O otrucie ponad 7,5 mln pszczół oskarżyła świdnicka prokuratura rolnika, który w maju ubiegłego roku w okolicach miejscowości Modliszów opryskał rzepak niedozwolonym pestycydem. Wskutek oprysku zatrutych zostało 240 rodzin pszczeli z pasiek w trzech okolicznych miejscowościach. Rolnikowi grozi 8 lat więzienia.

Wydarzenia opisane w akcie oskarżenia miały miejsce w nocy z 19 na 20 maja ubiegłego roku w okolicach miejscowości Modliszów w powiecie świdnickim na Dolnym Śląsku. Rolnik z tej miejscowości dokonał oprysku pola rzepaku ozimego preparatem Danadim, który zawiera trującą dla pszczół substancję.

Pszczoły z okoliczny pasiek nad ranem rozpoczęły zbieranie pożytku. Owady zaczęły obumierać już w drodze powrotnej do swoich uli; część zdechła tuż przy pasiekach, a te, którym udało się dostać do uli, zatruły pozostałe w nich pszczoły oraz miód.

W związku z tym zdarzeniem śledztwo wszczęła Prokuratura Rejonowa w Świdnicy. Oględziny kwiatów rzepaku oraz obumarłych pszczół wykazały, że zostały one skażone silnie trującą substancją, będącą głównym składnikiem preparatu Danadim. Ten środek nie może być stosowany do oprysku rzepaku, ponieważ jest bardzo szkodliwy i zabija pszczoły - powiedział PAP prokurator rejonowy w Świdnicy Marek Rusin.

W toku śledztwa i po zasięgnięciu opinii biegłych wykazano, że w wyniku oprysku doszło do zniszczenia znacznych rozmiarów w świecie roślin i zwierząt. Śledczy postawili rolnikowi zarzut dokonania zniszczenia znacznych rozmiarów w świecie zwierząt. Rolnik - jak wskazano w akcie oskarżenia - dokonał oprysku pola rzepaku niedopuszczalną substancją, w wyniku czego doszło do zatrucia kontaktowego i żołądkowego pszczół. W wyniku tego zmarło 240 rodzin pszczeli z pasiek w Modliszowie, Witoszowie i Pogorzale, według delikatnych szacunków to 7,5 mln pszczół - powiedział prok. Rusin.

Prokurator dodał, że w wyniku oprysku nastąpiła mała katastrofa ekologiczna. Na tym mikroterenie doszło do zaburzenia ekosystemu i biocenozy, jeśli chodzi o populację pszczół - powiedział prokurator.

Szkody, które ponieśli właściciele pasiek z trzech miejscowości, oszacowano na 540 tys. zł. Łącznie mieli oni osiem pasiek.

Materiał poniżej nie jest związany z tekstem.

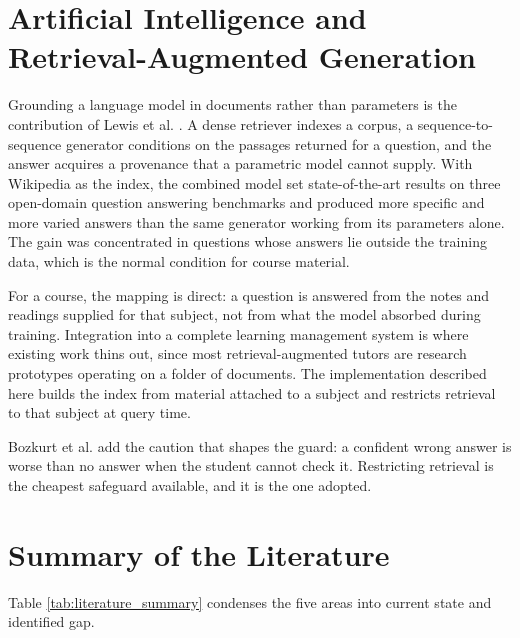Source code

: \section{Artificial Intelligence and Retrieval-Augmented Generation}

Grounding a language model in documents rather than parameters is the contribution of Lewis et al. \cite{lewis2020retrieval}. A dense retriever indexes a corpus, a sequence-to-sequence generator conditions on the passages returned for a question, and the answer acquires a provenance that a parametric model cannot supply. With Wikipedia as the index, the combined model set state-of-the-art results on three open-domain question answering benchmarks and produced more specific and more varied answers than the same generator working from its parameters alone. The gain was concentrated in questions whose answers lie outside the training data, which is the normal condition for course material.

For a course, the mapping is direct: a question is answered from the notes and readings supplied for that subject, not from what the model absorbed during training. Integration into a complete learning management system is where existing work thins out, since most retrieval-augmented tutors are research prototypes operating on a folder of documents. The implementation described here builds the index from material attached to a subject and restricts retrieval to that subject at query time.

Bozkurt et al. \cite{bozkurt2023speculative} add the caution that shapes the guard: a confident wrong answer is worse than no answer when the student cannot check it. Restricting retrieval is the cheapest safeguard available, and it is the one adopted.

\section{Summary of the Literature}

Table \ref{tab:literature_summary} condenses the five areas into current state and identified gap.

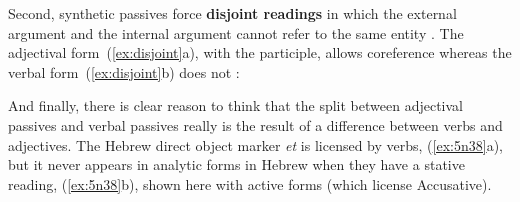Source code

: \begin{exe}
\begin{xlist}
\begin{exe}
\begin{xlist}
\begin{exe}
\begin{exe}
\begin{xlist}
\begin{exe}
\begin{exe}
\begin{xlist}
\begin{exe}
\begin{xlist}
\begin{exe}
\begin{xlist}
\begin{exe}
\begin{xlist}
\begin{exe}
\begin{xlist}
\begin{xlist}
\begin{exe}
\begin{xlist}
\begin{exe}
\begin{xlist}
\begin{exe}
\begin{exe}
\begin{exe}
\begin{xlist}
\begin{exe}
\begin{exe}
\begin{xlist}
\begin{exe}
\begin{xlist}
\begin{exe}
\begin{xlist}
\begin{exe}
\begin{xlist}
\begin{xlist}
\begin{exe}
\begin{xlist}
\begin{exe}
\begin{xlist}
Second, synthetic passives force \textbf{disjoint readings} in which the external argument and the internal argument cannot refer to the same entity \citep{bakeretal89}. The adjectival form~(\ref{ex:disjoint}a), with the participle, allows coreference whereas the verbal form~(\ref{ex:disjoint}b) does not \citep[720]{sichel09}:
 \begin{exe}
 \ex  \label{ex:disjoint} 
 \begin{xlist} 
        
        
 \z
\z 

And finally, there is clear reason to think that the split between adjectival passives and verbal passives really is the result of a difference between verbs and adjectives. The Hebrew direct object marker \emph{et} is licensed by verbs, (\ref{ex:5n38}a), but it never appears in analytic forms in Hebrew when they have a stative reading, (\ref{ex:5n38}b), shown here with active forms (which license Accusative). 
 \begin{exe}
 \ex  \label{ex:5n38}
 \begin{xlist} 
			

\end{xlist}
\end{exe}
\end{xlist}
\end{exe}
\end{xlist}
\end{exe}
\end{xlist}
\end{exe}
\end{xlist}
\end{xlist}
\end{exe}
\end{xlist}
\end{exe}
\end{xlist}
\end{exe}
\end{xlist}
\end{exe}
\end{exe}
\end{xlist}
\end{exe}
\end{exe}
\end{exe}
\end{xlist}
\end{exe}
\end{xlist}
\end{exe}
\end{xlist}
\end{xlist}
\end{exe}
\end{xlist}
\end{exe}
\end{xlist}
\end{exe}
\end{xlist}
\end{exe}
\end{xlist}
\end{exe}
\end{exe}
\end{xlist}
\end{exe}
\end{exe}
\end{xlist}
\end{exe}
\end{xlist}
\end{exe}
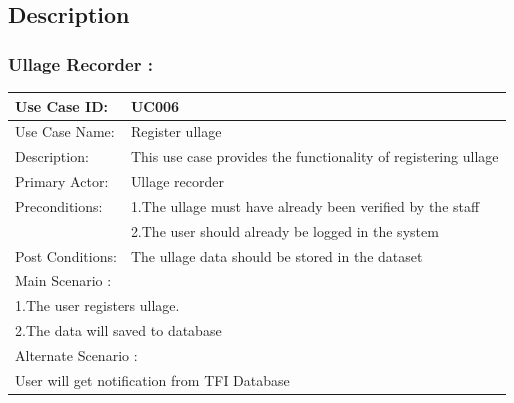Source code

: \nopagebreak

	\subsection{Description}
	\subsubsection{Ullage Recorder :}
	\begin{center}
	\vspace*{1\baselineskip}	
	\begin{tabular}{|l|p{10cm}|}
		\hline
		Use Case ID: & UC006 \\
		\hline
		Use Case Name: & Register ullage \\
		\hline
		Description: & This use case provides the functionality of registering ullage \\
		\hline
		Primary Actor: & Ullage recorder \\
		\hline
		Preconditions: & 1.The ullage must have already been verified by the staff\\ 
		& 2.The user should already be logged in the system \\
		\hline
		Post Conditions: & The ullage data should be stored in the dataset\\
		\hline
		\multicolumn{2}{|l|}{Main Scenario :} \\
		\hline
		\multicolumn{2}{|l|}{1.The user registers ullage.} \\
		\multicolumn{2}{|l|}{2.The data will saved to database} \\
		\hline
		\multicolumn{2}{|l|}{Alternate Scenario :} \\
		\hline
		\multicolumn{2}{|l|}{User will get notification from TFI Database} \\
		\hline
	\end{tabular}
\end{center}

Oskarżony nie przyznał się do zarzutu i odmówił składania wyjaśnień. Grozi mu osiem lat więzienia.

Prokurator Rusin wskazał przy tym, że zatrucia pszczół są niestety w Polsce zjawiskami powszechnymi. W 2019 r. na Dolnym Śląsku doszło do 80 ostrych zatruć oraz 335 podtruć. W całej Polsce zaś do 1,5 tys. zatruć i 32 tys. podtruć.